- _To do_:
Report all lines in the records that hold the string "mejorar".

- _Records supplied_:

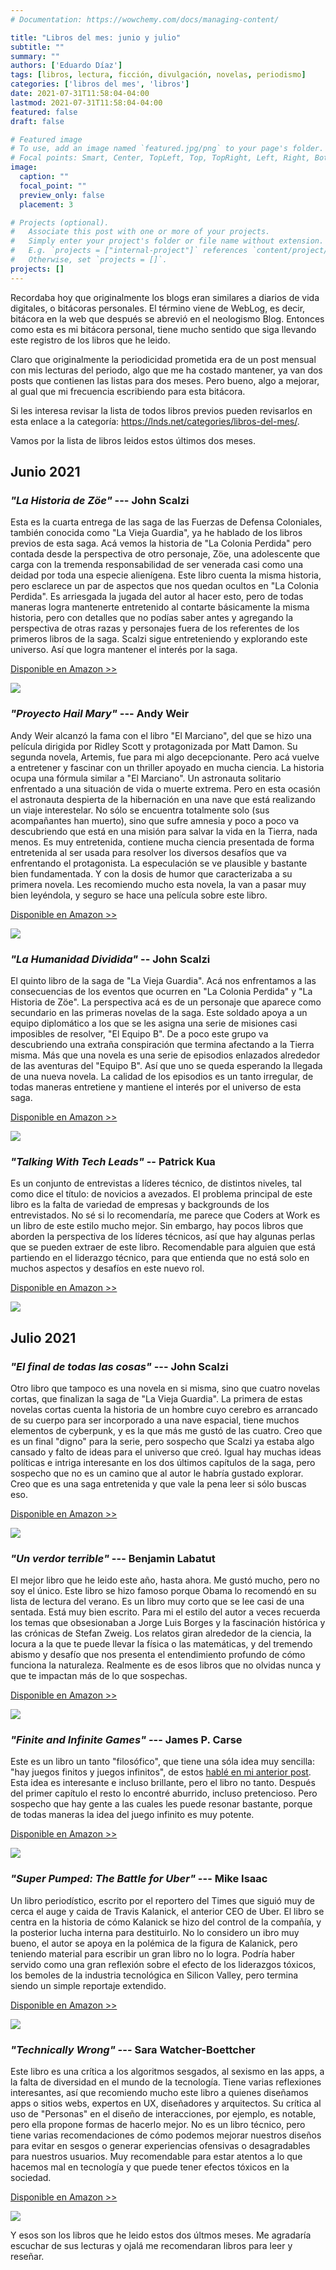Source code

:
 ```yaml
---
# Documentation: https://wowchemy.com/docs/managing-content/

title: "Libros del mes: junio y julio"
subtitle: ""
summary: ""
authors: ['Eduardo Díaz']
tags: [libros, lectura, ficción, divulgación, novelas, periodismo]
categories: ['libros del mes', 'libros']
date: 2021-07-31T11:58:04-04:00
lastmod: 2021-07-31T11:58:04-04:00
featured: false
draft: false

# Featured image
# To use, add an image named `featured.jpg/png` to your page's folder.
# Focal points: Smart, Center, TopLeft, Top, TopRight, Left, Right, BottomLeft, Bottom, BottomRight.
image:
  caption: ""
  focal_point: ""
  preview_only: false
  placement: 3

# Projects (optional).
#   Associate this post with one or more of your projects.
#   Simply enter your project's folder or file name without extension.
#   E.g. `projects = ["internal-project"]` references `content/project/deep-learning/index.md`.
#   Otherwise, set `projects = []`.
projects: []
---
```



Recordaba hoy que originalmente los blogs eran similares a diarios de vida digitales, o bitácoras personales. El término viene de WebLog, es decir, bitácora en la web que después se abrevió en el neologismo Blog. Entonces como esta es mi bitácora personal, tiene mucho sentido que siga llevando este registro de los libros que he leido.

Claro que originalmente la periodicidad prometida era de un post mensual con mis lecturas del periodo, algo que me ha costado mantener, ya van dos posts que contienen las listas para dos meses. Pero bueno, algo a mejorar, al gual que mi frecuencia escribiendo para esta bitácora. 

Si les interesa revisar la lista de todos libros previos pueden revisarlos en esta enlace a la categoría: https://lnds.net/categories/libros-del-mes/. 

Vamos por la lista de libros leidos estos últimos dos meses.

## Junio 2021

### _"La Historia de Zöe"_ ---   John Scalzi

Esta es la cuarta entrega de las saga de las Fuerzas de Defensa Coloniales, también conocida como "La Vieja Guardia", ya he hablado de los libros previos de esta saga. Acá vemos la historia de "La Colonia Perdida" pero contada desde la perspectiva de otro personaje, Zöe, una adolescente que carga con la tremenda responsabilidad de ser venerada casi como una deidad por toda una especie alienígena. Este libro cuenta la misma historia, pero esclarece un par de aspectos que nos quedan ocultos en "La Colonia Perdida". Es arriesgada la jugada del autor al hacer esto, pero de todas maneras logra mantenerte entretenido al contarte básicamente la misma historia, pero con detalles que no podías saber antes y agregando la perspectiva de otras razas y personajes fuera de los referentes de los primeros libros de la saga. Scalzi sigue entreteniendo y explorando este universo. Así que logra mantener el interés por la saga. 

[Disponible en Amazon >>](https://amzn.to/3C25p0H)

[![](zoe.jpg)](https://amzn.to/3C25p0H)

### _"Proyecto Hail Mary"_ --- Andy Weir

Andy Weir alcanzó la fama con el libro "El Marciano", del que se hizo una película dirigida por Ridley Scott y protagonizada por Matt Damon. Su segunda novela, Artemis, fue para mi algo decepcionante. Pero acá vuelve a entretener y fascinar con un thriller apoyado en mucha ciencia. La historia ocupa una fórmula similar a "El Marciano". Un astronauta solitario enfrentado a una situación de vida o muerte extrema. Pero en esta ocasión el astronauta despierta de la hibernación en una nave que está realizando un viaje interestelar. No sólo se encuentra totalmente solo (sus acompañantes han muerto), sino que sufre amnesia y poco a poco va descubriendo que está en una misión para salvar la vida en la Tierra, nada menos. Es muy entretenida, contiene mucha ciencia presentada de forma entretenida al ser usada para resolver los diversos desafíos que va enfrentando el protagonista. La especulación se ve plausible y bastante bien fundamentada. Y con la dosis de humor que caracterizaba a su primera novela. Les recomiendo mucho esta novela, la van a pasar muy bien leyéndola, y seguro se hace una película sobre este libro.

[Disponible en Amazon >>](https://amzn.to/3lkNufM)

[![](hailmary.jpg)](https://amzn.to/3lkNufM)

### _"La Humanidad Dividida"_ -- John Scalzi

El quinto libro de la saga de "La Vieja Guardia". Acá nos enfrentamos a las consecuencias de los eventos que ocurren en "La Colonia Perdida" y "La Historia de Zöe". La perspectiva acá es de un personaje que aparece como secundario en las primeras novelas de la saga. Este soldado apoya a un equipo diplomático a los que se les asigna una serie de misiones casi imposibles de resolver, "El Equipo B". De a poco este grupo va descubriendo una extraña conspiración que termina afectando a la Tierra misma. Más que una novela es una serie de episodios enlazados alrededor de las aventuras del "Equipo B". Así que uno se queda esperando la llegada de una nueva novela. La calidad de los episodios es un tanto irregular, de todas maneras entretiene y mantiene el interés por el universo de esta saga.

[Disponible en Amazon >>](https://amzn.to/2Vlshrl)

[![](humanidad.jpg)](https://amzn.to/2Vlshrl)

### _"Talking With Tech Leads"_ -- Patrick Kua

Es un conjunto de entrevistas a líderes técnico, de distintos niveles, tal como dice el título: de novicios a avezados. El problema principal de este libro es la falta de variedad de empresas y backgrounds de los entrevistados. No sé si lo recomendaría, me parece que Coders at Work es un libro de este estilo mucho mejor. Sin embargo, hay pocos libros que aborden la perspectiva de los líderes técnicos, así que hay algunas perlas que se pueden extraer de este libro. Recomendable para alguien que está partiendo en el liderazgo técnico, para que entienda que no está solo en muchos aspectos y desafíos en este nuevo rol.

[Disponible en Amazon >>](https://amzn.to/3fe2to8)

[![](talking.jpg)](https://amzn.to/3fe2to8)

## Julio 2021

### _"El final de todas las cosas"_ --- John Scalzi

Otro libro que tampoco es una novela en si misma, sino que cuatro novelas cortas, que finalizan la saga de "La Vieja Guardia". La primera de estas novelas cortas cuenta la historia de un hombre cuyo cerebro es arrancado de su cuerpo para ser incorporado a una nave espacial, tiene muchos elementos de cyberpunk, y es la que más me gustó de las cuatro. Creo que es un final "digno" para la serie, pero sospecho que Scalzi ya estaba algo cansado y falto de ideas para el universo que creó. Igual hay muchas ideas políticas e intriga interesante en los dos últimos capítulos de la saga, pero sospecho que no es un camino que al autor le habría gustado explorar. Creo que es una saga entretenida y que vale la pena leer si sólo buscas eso.

[Disponible en Amazon >>](https://amzn.to/37aBYLJ)

[![](final.jpg)](https://amzn.to/37aBYLJ)

### _"Un verdor terrible"_ --- Benjamin Labatut

El mejor libro que he leido este año, hasta ahora. Me gustó mucho, pero no soy el único. Este libro se hizo famoso porque Obama lo recomendó en su lista de lectura del verano. Es un libro muy corto que se lee casi de una sentada. Está muy bien escrito. Para mi el estilo del autor a veces recuerda los temas que obsesionaban a Jorge Luis Borges y la fascinación histórica y las crónicas de Stefan Zweig. Los relatos giran alrededor de la ciencia, la locura a la que te puede llevar la física o las matemáticas, y del tremendo abismo y desafío que nos presenta el entendimiento profundo de cómo funciona la naturaleza. Realmente es de esos libros que no olvidas nunca y que te impactan más de lo que sospechas.

[Disponible en Amazon >>](https://amzn.to/3fciqLt)

[![](verdor.jpg)](https://amzn.to/3fciqLt)

### _"Finite and Infinite Games"_ --- James P. Carse

Este es un libro un tanto "filosófico", que tiene una sóla idea muy sencilla: "hay juegos finitos y juegos infinitos", de estos  [hablé en mi anterior post](/blog/lnds/2021/07/11/antes-too-esto-era-campo/). Esta idea es interesante e incluso brillante, pero el libro no tanto. Después del primer capítulo el resto lo encontré aburrido, incluso pretencioso. Pero sospecho que hay gente a las cuales les puede resonar bastante, porque de todas maneras la idea del juego infinito es muy potente. 

[Disponible en Amazon >>](https://amzn.to/3C09e6G)

[![](infinite.jpg)](https://amzn.to/3C09e6G)

### _"Super Pumped: The Battle for Uber"_ --- Mike Isaac

Un libro periodístico, escrito por el reportero del Times que siguió muy de cerca el auge y caida de Travis Kalanick, el anterior CEO de Uber. El libro se centra en la historia de cómo Kalanick se hizo del control de la compañía, y la posterior lucha interna para destituirlo.  No lo considero un ibro muy bueno, el autor se apoya en la polémica de la figura de Kalanick, pero teniendo material para escribir un gran libro no lo logra. Podría haber servido como una gran reflexión sobre el efecto de los liderazgos tóxicos, los bemoles de la industria tecnológica en Silicon Valley, pero termina siendo un simple reportaje extendido.

[Disponible en Amazon >>](https://amzn.to/3llopRV)

[![](pumped.jpg)](https://amzn.to/3llopRV)



### _"Technically Wrong"_ --- Sara Watcher-Boettcher

Este libro es una crítica a los algoritmos sesgados, al sexismo en las apps, a la falta de diversidad en el mundo de la tecnología. Tiene varias reflexiones interesantes, así que recomiendo mucho este libro a quienes diseñamos apps o sitios webs, expertos en UX, diseñadores y arquitectos. Su crítica al uso de "Personas" en el diseño de interacciones, por ejemplo, es notable, pero ella propone formas de hacerlo mejor. No es un libro técnico, pero tiene varias recomendaciones de cómo podemos mejorar nuestros diseños para evitar en sesgos o generar experiencias ofensivas o desagradables para nuestros usuarios. Muy recomendable para estar atentos a lo que hacemos mal  en tecnología y que puede tener efectos tóxicos en la sociedad.


[Disponible en Amazon >>](https://amzn.to/3jcy1vJ)

[![](wrong.jpg)](https://amzn.to/3jcy1vJ)


Y esos son los libros que he leido estos dos últmos meses. Me agradaría escuchar de sus lecturas y ojalá me recomendaran libros para leer y reseñar.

- _Completed task_:
Claro que originalmente la periodicidad prometida era de un post mensual con mis lecturas del periodo, algo que me ha costado mantener, ya van dos posts que contienen las listas para dos meses. Pero bueno, algo a mejorar, al gual que mi frecuencia escribiendo para esta bitácora. 
Este libro es una crítica a los algoritmos sesgados, al sexismo en las apps, a la falta de diversidad en el mundo de la tecnología. Tiene varias reflexiones interesantes, así que recomiendo mucho este libro a quienes diseñamos apps o sitios webs, expertos en UX, diseñadores y arquitectos. Su crítica al uso de "Personas" en el diseño de interacciones, por ejemplo, es notable, pero ella propone formas de hacerlo mejor. No es un libro técnico, pero tiene varias recomendaciones de cómo podemos mejorar nuestros diseños para evitar en sesgos o generar experiencias ofensivas o desagradables para nuestros usuarios. Muy recomendable para estar atentos a lo que hacemos mal  en tecnología y que puede tener efectos tóxicos en la sociedad.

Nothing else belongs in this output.